When three Queens hospitals closed in 2008 and 2009, more and more people who use emergency rooms for primary care were faced with fewer and fewer options.
Now New York Hospital Queens in Flushing has taken the first of two big steps aimed at improving their care.
The hospital on Jan. 26 cut the ribbon on its Emergency Department’s new urgent care facility, an area with seven stations all aimed at treating patients who require treatment but who will not need to be admitted.
“We see 125,000 patients a year in our emergency room,” said Dr. Mark Kindschuh, vice chairman of emergency medicine. “Break that down per day.”
He said such urgent care patients make up about 25 percent of the emergency room’s daily caseload.
The new unit was unveiled with much fanfare in a ceremony that included Borough President Helen Marshall, state Sen. Toby Ann Stavisky (D-Whitestone) Assemblywoman Grace Meng (D-Flushing) and Assemblyman Michael Simanowitz (D-Flushing).
Meng became a mother at the hospital. Marshall said both she and her husband have been treated there.
“I remember when it was Booth Memorial,” the borough president said.
Kindschuh and Stephen Mills, the hospital’s president and chief executive officer, said all remaining area hospitals, including New York Hospital Queens, felt the impact after Parkway Hospital in Forest Hills closed in 2008.
St. John’s Hospital in Elmhurst and Mary Immaculate in Jamaica followed suit in 2009.
“All the other hospitals had to take up the slack,” Mills said.
He said the new facility, in a space that used to house office and administrative space off of the ER facilities, was paid for with a $4 million grant from the Healthcare Efficiency and Affordability Law for New Yorkers program.
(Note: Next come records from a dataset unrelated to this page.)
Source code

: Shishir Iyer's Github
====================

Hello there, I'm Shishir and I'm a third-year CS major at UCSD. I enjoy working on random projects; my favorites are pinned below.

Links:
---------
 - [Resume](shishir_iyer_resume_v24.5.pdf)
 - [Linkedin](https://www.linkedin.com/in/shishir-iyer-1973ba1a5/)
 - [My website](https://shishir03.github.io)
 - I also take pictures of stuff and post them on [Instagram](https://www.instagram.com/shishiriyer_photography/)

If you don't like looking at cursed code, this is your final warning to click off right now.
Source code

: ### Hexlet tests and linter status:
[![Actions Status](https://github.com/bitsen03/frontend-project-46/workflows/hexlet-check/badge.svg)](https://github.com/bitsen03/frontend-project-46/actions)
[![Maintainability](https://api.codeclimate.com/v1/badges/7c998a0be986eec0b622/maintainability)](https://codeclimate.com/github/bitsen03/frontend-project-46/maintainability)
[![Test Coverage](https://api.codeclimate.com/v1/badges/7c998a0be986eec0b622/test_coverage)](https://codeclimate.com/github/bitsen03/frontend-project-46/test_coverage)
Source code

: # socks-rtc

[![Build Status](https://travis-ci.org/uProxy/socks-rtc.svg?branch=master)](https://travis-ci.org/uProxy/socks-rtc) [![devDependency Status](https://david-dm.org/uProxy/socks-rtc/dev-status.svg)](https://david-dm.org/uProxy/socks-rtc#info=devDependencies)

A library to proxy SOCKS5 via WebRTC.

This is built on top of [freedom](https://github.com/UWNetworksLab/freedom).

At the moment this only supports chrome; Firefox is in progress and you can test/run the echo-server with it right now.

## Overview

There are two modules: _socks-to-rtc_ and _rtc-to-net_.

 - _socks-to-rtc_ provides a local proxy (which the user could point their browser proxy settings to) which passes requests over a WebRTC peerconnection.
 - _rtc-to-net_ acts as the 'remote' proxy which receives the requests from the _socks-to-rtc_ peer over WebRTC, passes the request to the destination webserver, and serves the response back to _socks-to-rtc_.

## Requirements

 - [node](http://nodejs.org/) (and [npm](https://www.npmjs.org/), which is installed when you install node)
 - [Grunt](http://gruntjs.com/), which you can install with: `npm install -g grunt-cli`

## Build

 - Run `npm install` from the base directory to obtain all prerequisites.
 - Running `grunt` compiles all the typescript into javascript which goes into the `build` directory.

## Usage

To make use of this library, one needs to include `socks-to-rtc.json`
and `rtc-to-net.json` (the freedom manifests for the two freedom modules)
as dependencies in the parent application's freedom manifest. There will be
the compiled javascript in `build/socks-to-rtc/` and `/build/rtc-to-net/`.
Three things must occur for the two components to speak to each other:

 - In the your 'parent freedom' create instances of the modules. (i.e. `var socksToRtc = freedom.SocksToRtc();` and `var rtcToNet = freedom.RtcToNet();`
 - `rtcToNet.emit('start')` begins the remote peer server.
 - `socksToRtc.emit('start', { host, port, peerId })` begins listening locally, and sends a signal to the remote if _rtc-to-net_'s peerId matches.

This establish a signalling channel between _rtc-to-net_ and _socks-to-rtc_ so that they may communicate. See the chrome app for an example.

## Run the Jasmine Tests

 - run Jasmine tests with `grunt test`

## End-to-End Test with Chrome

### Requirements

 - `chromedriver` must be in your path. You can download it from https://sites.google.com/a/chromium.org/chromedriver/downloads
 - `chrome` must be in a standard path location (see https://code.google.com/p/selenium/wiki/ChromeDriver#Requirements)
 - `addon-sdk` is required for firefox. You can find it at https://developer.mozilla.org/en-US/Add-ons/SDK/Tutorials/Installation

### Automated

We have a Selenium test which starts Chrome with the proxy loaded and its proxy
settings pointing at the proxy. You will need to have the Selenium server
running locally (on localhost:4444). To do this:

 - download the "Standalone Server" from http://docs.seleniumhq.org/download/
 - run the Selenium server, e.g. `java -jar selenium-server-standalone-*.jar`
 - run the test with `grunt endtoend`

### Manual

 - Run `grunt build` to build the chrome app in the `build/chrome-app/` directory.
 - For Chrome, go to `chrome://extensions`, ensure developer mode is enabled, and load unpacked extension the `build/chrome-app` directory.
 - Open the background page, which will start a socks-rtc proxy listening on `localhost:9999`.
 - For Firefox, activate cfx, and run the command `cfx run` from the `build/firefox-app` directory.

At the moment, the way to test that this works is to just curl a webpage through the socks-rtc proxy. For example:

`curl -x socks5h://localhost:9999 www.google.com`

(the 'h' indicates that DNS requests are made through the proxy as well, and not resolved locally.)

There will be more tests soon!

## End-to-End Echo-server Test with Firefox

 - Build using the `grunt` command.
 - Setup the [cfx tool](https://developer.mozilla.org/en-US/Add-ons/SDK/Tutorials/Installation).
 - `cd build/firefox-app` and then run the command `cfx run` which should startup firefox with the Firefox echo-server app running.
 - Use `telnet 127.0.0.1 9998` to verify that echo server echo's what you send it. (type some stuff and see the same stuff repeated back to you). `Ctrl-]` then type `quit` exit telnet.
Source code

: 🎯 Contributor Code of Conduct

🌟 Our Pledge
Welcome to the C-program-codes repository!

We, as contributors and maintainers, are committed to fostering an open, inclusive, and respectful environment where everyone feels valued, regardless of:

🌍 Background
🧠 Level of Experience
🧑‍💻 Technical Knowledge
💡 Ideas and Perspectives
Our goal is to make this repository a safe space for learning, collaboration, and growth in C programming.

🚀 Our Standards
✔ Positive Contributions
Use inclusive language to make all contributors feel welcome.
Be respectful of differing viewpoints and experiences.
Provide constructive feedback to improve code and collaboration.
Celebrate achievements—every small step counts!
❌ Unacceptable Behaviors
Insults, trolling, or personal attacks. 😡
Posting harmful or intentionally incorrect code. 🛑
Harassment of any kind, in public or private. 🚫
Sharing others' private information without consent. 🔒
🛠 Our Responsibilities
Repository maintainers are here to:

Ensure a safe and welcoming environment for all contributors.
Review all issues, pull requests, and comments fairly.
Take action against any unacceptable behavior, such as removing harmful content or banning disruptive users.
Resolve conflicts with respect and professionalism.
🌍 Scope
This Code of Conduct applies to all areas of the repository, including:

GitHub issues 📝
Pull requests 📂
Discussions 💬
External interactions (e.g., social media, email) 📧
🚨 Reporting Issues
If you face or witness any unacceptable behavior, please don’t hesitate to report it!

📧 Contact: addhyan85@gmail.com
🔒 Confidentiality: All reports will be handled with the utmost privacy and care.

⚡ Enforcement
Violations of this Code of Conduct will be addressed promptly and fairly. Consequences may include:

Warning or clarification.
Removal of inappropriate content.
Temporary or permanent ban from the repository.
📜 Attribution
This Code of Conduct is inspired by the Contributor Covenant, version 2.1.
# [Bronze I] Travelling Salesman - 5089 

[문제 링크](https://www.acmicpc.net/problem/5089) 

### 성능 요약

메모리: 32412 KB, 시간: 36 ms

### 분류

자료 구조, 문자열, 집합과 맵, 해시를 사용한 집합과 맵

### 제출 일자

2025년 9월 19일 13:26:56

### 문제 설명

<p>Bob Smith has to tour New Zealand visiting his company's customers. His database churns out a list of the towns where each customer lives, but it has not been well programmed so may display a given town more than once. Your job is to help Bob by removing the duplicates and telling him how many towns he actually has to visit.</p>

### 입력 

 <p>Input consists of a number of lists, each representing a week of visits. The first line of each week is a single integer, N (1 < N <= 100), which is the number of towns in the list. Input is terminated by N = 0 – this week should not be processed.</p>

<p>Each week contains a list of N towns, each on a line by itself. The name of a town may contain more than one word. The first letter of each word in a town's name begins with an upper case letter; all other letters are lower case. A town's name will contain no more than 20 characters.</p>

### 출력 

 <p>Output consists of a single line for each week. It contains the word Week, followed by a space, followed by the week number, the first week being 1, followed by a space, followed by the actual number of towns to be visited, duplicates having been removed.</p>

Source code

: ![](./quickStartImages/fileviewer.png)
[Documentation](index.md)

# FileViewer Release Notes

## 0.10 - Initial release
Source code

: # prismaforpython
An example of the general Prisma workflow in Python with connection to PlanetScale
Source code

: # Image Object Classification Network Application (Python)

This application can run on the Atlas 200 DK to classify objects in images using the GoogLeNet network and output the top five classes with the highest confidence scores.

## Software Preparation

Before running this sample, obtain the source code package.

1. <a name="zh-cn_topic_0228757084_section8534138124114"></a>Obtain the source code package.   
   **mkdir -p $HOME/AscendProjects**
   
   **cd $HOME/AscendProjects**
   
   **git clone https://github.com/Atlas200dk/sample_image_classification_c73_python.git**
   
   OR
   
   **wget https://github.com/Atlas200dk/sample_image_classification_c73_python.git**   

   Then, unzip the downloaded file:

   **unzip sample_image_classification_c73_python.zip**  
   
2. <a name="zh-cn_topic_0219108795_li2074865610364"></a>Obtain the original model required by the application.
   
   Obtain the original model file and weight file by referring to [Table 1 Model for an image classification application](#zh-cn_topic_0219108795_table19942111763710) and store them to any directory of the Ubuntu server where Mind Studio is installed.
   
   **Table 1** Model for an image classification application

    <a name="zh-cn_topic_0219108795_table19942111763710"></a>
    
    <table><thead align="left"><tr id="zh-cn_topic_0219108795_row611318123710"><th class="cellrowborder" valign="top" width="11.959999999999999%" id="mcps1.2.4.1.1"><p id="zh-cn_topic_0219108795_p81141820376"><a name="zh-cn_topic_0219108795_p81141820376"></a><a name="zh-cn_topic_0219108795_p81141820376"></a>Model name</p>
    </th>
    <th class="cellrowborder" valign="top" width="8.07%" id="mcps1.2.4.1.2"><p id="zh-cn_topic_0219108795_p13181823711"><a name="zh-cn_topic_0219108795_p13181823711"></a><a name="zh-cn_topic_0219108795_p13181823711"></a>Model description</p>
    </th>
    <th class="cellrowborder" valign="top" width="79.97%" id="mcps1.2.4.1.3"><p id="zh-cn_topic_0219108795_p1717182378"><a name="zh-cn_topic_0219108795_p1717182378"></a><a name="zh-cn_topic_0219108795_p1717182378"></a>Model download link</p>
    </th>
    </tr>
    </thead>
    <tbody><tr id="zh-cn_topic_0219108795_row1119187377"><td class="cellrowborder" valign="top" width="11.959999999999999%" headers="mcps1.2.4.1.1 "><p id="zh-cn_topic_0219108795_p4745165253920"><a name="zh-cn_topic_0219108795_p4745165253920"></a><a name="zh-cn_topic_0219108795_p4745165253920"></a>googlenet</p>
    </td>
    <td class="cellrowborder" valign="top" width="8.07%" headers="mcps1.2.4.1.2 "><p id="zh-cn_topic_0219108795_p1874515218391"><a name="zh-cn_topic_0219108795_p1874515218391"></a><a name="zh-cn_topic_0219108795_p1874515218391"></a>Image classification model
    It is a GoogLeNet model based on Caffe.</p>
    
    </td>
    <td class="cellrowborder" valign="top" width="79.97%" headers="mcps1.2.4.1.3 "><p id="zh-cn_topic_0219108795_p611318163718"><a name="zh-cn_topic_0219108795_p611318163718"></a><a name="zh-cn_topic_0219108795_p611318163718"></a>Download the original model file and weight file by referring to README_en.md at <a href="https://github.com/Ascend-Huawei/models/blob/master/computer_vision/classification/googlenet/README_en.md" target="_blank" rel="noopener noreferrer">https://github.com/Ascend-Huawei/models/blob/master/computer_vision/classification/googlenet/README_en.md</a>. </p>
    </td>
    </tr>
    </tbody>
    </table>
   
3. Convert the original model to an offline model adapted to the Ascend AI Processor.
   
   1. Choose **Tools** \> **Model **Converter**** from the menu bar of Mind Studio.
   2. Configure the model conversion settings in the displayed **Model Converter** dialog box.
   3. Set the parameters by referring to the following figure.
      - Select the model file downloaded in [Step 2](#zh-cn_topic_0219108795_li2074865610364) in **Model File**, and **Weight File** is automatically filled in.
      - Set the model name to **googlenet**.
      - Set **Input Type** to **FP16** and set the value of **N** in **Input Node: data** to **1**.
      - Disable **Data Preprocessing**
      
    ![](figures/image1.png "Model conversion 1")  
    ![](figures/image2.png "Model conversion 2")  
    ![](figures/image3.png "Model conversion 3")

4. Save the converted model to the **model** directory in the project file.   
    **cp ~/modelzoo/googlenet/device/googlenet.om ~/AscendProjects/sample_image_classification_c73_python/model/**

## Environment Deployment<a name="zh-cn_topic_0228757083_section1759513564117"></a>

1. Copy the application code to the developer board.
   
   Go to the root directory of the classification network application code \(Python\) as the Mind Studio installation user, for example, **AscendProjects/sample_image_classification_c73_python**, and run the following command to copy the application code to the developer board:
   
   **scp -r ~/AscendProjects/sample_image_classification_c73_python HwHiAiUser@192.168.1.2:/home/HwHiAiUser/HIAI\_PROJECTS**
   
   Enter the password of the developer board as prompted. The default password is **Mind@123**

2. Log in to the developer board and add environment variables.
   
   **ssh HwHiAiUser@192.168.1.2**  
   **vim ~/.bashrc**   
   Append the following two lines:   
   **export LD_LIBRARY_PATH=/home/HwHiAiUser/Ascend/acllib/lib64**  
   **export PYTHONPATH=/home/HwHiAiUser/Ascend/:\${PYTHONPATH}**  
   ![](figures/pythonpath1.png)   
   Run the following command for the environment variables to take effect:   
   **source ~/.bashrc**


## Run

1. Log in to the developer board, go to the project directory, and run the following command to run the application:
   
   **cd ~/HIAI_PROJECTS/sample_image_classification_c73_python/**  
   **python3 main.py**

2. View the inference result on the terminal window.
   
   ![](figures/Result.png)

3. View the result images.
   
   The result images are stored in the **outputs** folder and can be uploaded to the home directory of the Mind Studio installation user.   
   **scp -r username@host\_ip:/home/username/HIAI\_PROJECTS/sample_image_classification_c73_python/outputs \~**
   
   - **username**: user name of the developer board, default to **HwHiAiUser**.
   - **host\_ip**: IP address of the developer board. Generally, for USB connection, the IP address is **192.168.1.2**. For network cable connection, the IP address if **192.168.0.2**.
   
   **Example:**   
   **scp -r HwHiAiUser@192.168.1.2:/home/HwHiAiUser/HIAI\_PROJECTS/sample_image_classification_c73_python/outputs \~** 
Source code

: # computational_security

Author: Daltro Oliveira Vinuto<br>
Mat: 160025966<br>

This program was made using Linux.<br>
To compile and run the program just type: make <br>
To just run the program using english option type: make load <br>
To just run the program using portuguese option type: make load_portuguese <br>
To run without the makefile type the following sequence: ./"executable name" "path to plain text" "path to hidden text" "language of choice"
The same grant will pay for 10 new acute care beds in the emergency room, which Kindschuh said will be ready in 2012.
Kindschuh said the urgent care stations will make people’s stay in the waiting area shorter.
“Just sitting them down in the waiting room doesn’t address their needs,” Dr. George Heinrich, chairman of the hospital’s board of trustees, said.
All still will have access to basic health care, 24-7 emergency dental service and opthalmology services while freeing other staff and resources — including the hospital’s Level 1 trauma unit — for the more seriously afflicted patients and dire emergencies.
“Queens has two airports, three major highways and two major sports facilities,” Mills said. “We are going to have a major emergency someday.”